With regard to the asymmetry of expectations of US/UK cultural 
knowledge, catalyna_99 wrote:

<But what irks me, this is a recent phenomena. (snip snip) Why do we 
<think that children now can't do what we did before? 

The reason for the current situation is the power shift that's 
occurred since then. In the last century, and for the beginning of 
this one, Britain exercised cultural dominance over the US (and much 
of the rest of the world).  The US wasn't much of a country vis-a-vis 
the rest of the world in wealth or power or in any other way until the 
two World Wars devastated much of Europe and Asia physically, morally 
and financially. US postwar largesse toward rebuilding many of the 
damaged countries (not to mention the increased number of US soldiers 
stationed abroad) made the US *the* big kid on the block - the 
wealthiest and the one with the most influence - as far as much of the 
world was concerned.  So the US has been the nation exercising 
cultural dominance since then...

...which of course includes the ubiquity of US films, fashions, slang, 
etc. abroad.  From the point of view of certain Americans, including 
obviously those editors who feel it necessary to change British books 
to make them palatable for stereotypically American tastes, *of 
course* others will be familiar with US popular culture, whereas 
Americans *of course* will not be expected to be familiar with 
cultures elsewhere, not even that of our Mother Country.  

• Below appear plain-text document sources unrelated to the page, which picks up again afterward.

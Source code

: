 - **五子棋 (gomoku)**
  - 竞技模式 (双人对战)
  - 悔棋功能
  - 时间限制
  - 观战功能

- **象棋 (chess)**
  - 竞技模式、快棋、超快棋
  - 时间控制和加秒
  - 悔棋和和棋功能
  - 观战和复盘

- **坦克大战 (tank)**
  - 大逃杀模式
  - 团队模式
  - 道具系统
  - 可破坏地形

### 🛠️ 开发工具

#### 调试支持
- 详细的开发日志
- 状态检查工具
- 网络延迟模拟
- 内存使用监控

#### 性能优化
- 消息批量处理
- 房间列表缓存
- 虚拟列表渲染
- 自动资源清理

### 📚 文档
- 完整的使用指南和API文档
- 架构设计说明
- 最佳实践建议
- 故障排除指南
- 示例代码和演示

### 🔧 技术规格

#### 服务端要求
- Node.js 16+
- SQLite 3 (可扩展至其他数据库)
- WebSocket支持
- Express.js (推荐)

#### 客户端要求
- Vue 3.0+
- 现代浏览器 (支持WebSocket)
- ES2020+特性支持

And before I'm flamed for what I just typed, let me emphasize that 
this is NOT a moral judgment in favor of the situation!   

Though I do have to agree with the poster referenced below that the US 
editions *have* had the advantage of bringing some canon facts to 
light...

As well as contributing the above thought in response to the US/UK 
edition brouhaha on the main list, davewitley chimed in:

>I also like the fact that the majority of list members have 
>the 'derivative' text - it gives a suitable mystique to us Brits (and 
>Ozzies and Canadians) who are the anointed interpreters of the 
>original.

I dunno about Aussies, since I've never known any, but I do know 
several Canadians, and they sound more like us Americans than Brits  
in colloquial speech as well as accent!  Though they are *thoroughly* 
ashamed of that fact. :-)

Mjollner, 
a secret Anglophile whose favorite historical fiction writer is 
Rosemary Sutcliffe, who thinks Sherlock Holmes is the coolest fiction 
character *ever*, who willingly bought and read a book about medieval 
and Tudor sites in London, and who drools every time British Airways 
announces another fare sale to Heathrow...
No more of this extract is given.